The White Bones Chardonnay comes from a 5.4-acre parcel on a dried riverbed filled with crumbled limestone. Drawing on her specialty in Emergency Medicine, Catena said the area reminded her of broken bones. Despite its close proximity to the White Stones parcel, the White Bones was vastly different—far more floral and flamboyant, displaying herbal, almost minty, qualities that overshadowed any mineral aspects. It did, unsurprisingly, have the same mouth-watering freshness and a similarly modest, 12.6 percent, stated alcohol.

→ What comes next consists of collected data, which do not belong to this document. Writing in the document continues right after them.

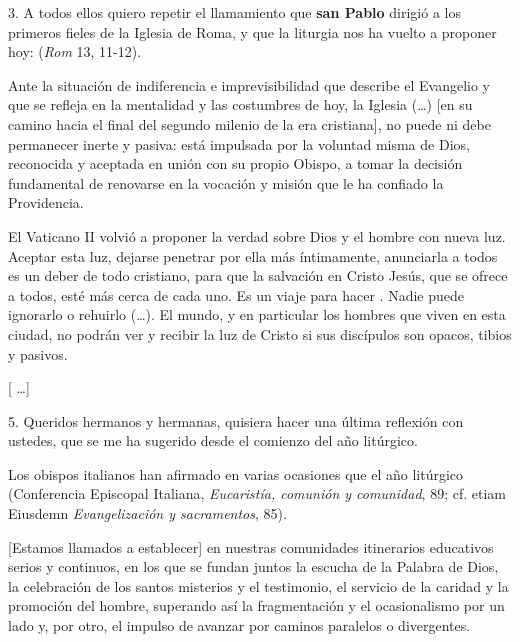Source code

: \begin{body}
	3. A todos ellos quiero repetir el llamamiento que \textbf{san Pablo} dirigió a los primeros fieles de la Iglesia de Roma, y que la liturgia nos ha vuelto a proponer hoy:  (\emph{Rom} 13, 11-12). 
	
	Ante la situación de indiferencia e imprevisibilidad que describe el Evangelio y que se refleja en la mentalidad y las costumbres de hoy, la Iglesia (\ldots{}) {[}en su camino hacia el final del segundo milenio de la era cristiana{]}, no puede ni debe permanecer inerte y pasiva: está impulsada por la voluntad misma de Dios, reconocida y aceptada en unión con su propio Obispo, a tomar la decisión fundamental de renovarse en la vocación y misión que le ha confiado la Providencia. 
	
	El Vaticano II volvió a proponer la verdad sobre Dios y el hombre con nueva luz. Aceptar esta luz, dejarse penetrar por ella más íntimamente, anunciarla a todos es un deber de todo cristiano, para que la salvación en Cristo Jesús, que se ofrece a todos, esté más cerca de cada uno. Es un viaje para hacer . Nadie puede ignorarlo o rehuirlo (\ldots{}). El mundo, y en particular los hombres que viven en esta ciudad, no podrán ver y recibir la luz de Cristo si sus discípulos son opacos, tibios y pasivos. 
	
	{[} \ldots{}{]} 
	
	5. Queridos hermanos y hermanas, quisiera hacer una última reflexión con ustedes, que se me ha sugerido desde el comienzo del año litúrgico.  
	
	Los obispos italianos han afirmado en varias ocasiones que el año litúrgico  (Conferencia Episcopal Italiana, \emph{Eucaristía, comunión y comunidad}, 89; cf. etiam Eiusdemn \emph{Evangelización y sacramentos}, 85). 
	
	{[}Estamos llamados a establecer{]} en nuestras comunidades itinerarios educativos serios y continuos, en los que se fundan juntos la escucha de la Palabra de Dios, la celebración de los santos misterios y el testimonio, el servicio de la caridad y la promoción del hombre, superando así la fragmentación y el ocasionalismo por un lado y, por otro, el impulso de avanzar por caminos paralelos o divergentes. 
	

\end{body}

The 2017 Nicolás Catena Zapata, the winery’s flagship—Catena calls it a “Super Argentinian”—provided an ironic counterpoint because it showed that a great wine need not be a single-vineyard wine. The 2017 Nicolás Catena Zapata is typically a blend of Malbec, Cabernet Sauvignon, and Cabernet Franc grown in a variety of their high-altitude vineyards. The Malbec came from Adrianna and Nicasia Vineyards, while the Cabernet Franc came from Adrianna, and the Cabernet Sauvignon from both Adrianna and La Pirámide vineyards. Similar to the Fortuna Terrae Malbec, Nicolás Catena Zapata is bold, but not heavy. Its complexity is riveting. Each taste reminds you you’re in for a treat. Acidity keeps it fresh and lively, which invites another sip. A youthful wine, to be sure, its texture and balance predicts a beautiful evolution. This gem is one for the cellar.
Yes, the vineyard is important, but in my mind it’s still producer, producer, producer. So, it’s fine to remember the name of the Adrianna Vineyard. But, my advice is to remember the Catena Zapata name.